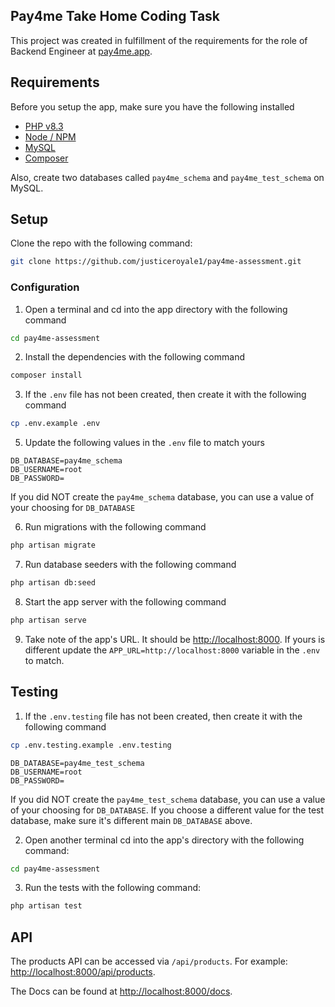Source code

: ## Pay4me Take Home Coding Task

This project was created in fulfillment of the requirements for the role of Backend Engineer at [pay4me.app](https://pay4me.app/).

## Requirements

Before you setup the app, make sure you have the following installed

- [PHP v8.3](https://www.php.net/downloads)
- [Node / NPM](https://nodejs.org/en/download/package-manager)
- [MySQL](https://www.mysql.com/downloads/)
- [Composer](https://getcomposer.org/download/)

Also, create two databases called `pay4me_schema` and `pay4me_test_schema` on MySQL.

## Setup

Clone the repo with the following command:

```sh
git clone https://github.com/justiceroyale1/pay4me-assessment.git
```

### Configuration

1. Open a terminal and cd into the app directory with the following command

```sh
cd pay4me-assessment
```

2. Install the dependencies with the following command

```sh
composer install
```

3. If the `.env` file has not been created, then create it with the following command

```sh
cp .env.example .env
```

5. Update the following values in the `.env` file to match yours

```
DB_DATABASE=pay4me_schema
DB_USERNAME=root
DB_PASSWORD=
```

If you did NOT create the `pay4me_schema` database, you can use a value of your choosing for `DB_DATABASE`

6. Run migrations with the following command

```sh
php artisan migrate
```

7. Run database seeders with the following command

```sh
php artisan db:seed
```

8. Start the app server with the following command

```sh
php artisan serve
```

9. Take note of the app's URL. It should be [http://localhost:8000](http://localhost:8000). If yours is different update the ```APP_URL=http://localhost:8000``` variable in the `.env` to match.

## Testing

1. If the `.env.testing` file has not been created, then create it with the following command

```sh
cp .env.testing.example .env.testing
```

```
DB_DATABASE=pay4me_test_schema
DB_USERNAME=root
DB_PASSWORD=
```
If you did NOT create the `pay4me_test_schema` database, you can use a value of your choosing for `DB_DATABASE`. If you choose a different value for the test database, make sure it's different main `DB_DATABASE` above.


2. Open another terminal cd into the app's directory with the following command:

```sh
cd pay4me-assessment
```

3. Run the tests with the following command:

```sh
php artisan test
```

## API

The products API can be accessed via `/api/products`. For example: [http://localhost:8000/api/products](http://localhost:8000/api/products).

The Docs can be found at [http://localhost:8000/docs](http://localhost:8000/docs).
**********
WORK ORDER ▸
Return the full listing exactly as written, without any of its images.

FINAL ANSWER ▸
Source code

: ## Pay4me Take Home Coding Task

This project was created in fulfillment of the requirements for the role of Backend Engineer at [pay4me.app](https://pay4me.app/).

## Requirements

Before you setup the app, make sure you have the following installed

- [PHP v8.3](https://www.php.net/downloads)
- [Node / NPM](https://nodejs.org/en/download/package-manager)
- [MySQL](https://www.mysql.com/downloads/)
- [Composer](https://getcomposer.org/download/)

Also, create two databases called `pay4me_schema` and `pay4me_test_schema` on MySQL.

## Setup

Clone the repo with the following command:

```sh
git clone https://github.com/justiceroyale1/pay4me-assessment.git
```

### Configuration

1. Open a terminal and cd into the app directory with the following command

```sh
cd pay4me-assessment
```

2. Install the dependencies with the following command

```sh
composer install
```

3. If the `.env` file has not been created, then create it with the following command

```sh
cp .env.example .env
```

5. Update the following values in the `.env` file to match yours

```
DB_DATABASE=pay4me_schema
DB_USERNAME=root
DB_PASSWORD=
```

If you did NOT create the `pay4me_schema` database, you can use a value of your choosing for `DB_DATABASE`

6. Run migrations with the following command

```sh
php artisan migrate
```

7. Run database seeders with the following command

```sh
php artisan db:seed
```

8. Start the app server with the following command

```sh
php artisan serve
```

9. Take note of the app's URL. It should be [http://localhost:8000](http://localhost:8000). If yours is different update the ```APP_URL=http://localhost:8000``` variable in the `.env` to match.

## Testing

1. If the `.env.testing` file has not been created, then create it with the following command

```sh
cp .env.testing.example .env.testing
```

```
DB_DATABASE=pay4me_test_schema
DB_USERNAME=root
DB_PASSWORD=
```
If you did NOT create the `pay4me_test_schema` database, you can use a value of your choosing for `DB_DATABASE`. If you choose a different value for the test database, make sure it's different main `DB_DATABASE` above.


2. Open another terminal cd into the app's directory with the following command:

```sh
cd pay4me-assessment
```

3. Run the tests with the following command:

```sh
php artisan test
```

## API

The products API can be accessed via `/api/products`. For example: [http://localhost:8000/api/products](http://localhost:8000/api/products).

The Docs can be found at [http://localhost:8000/docs](http://localhost:8000/docs).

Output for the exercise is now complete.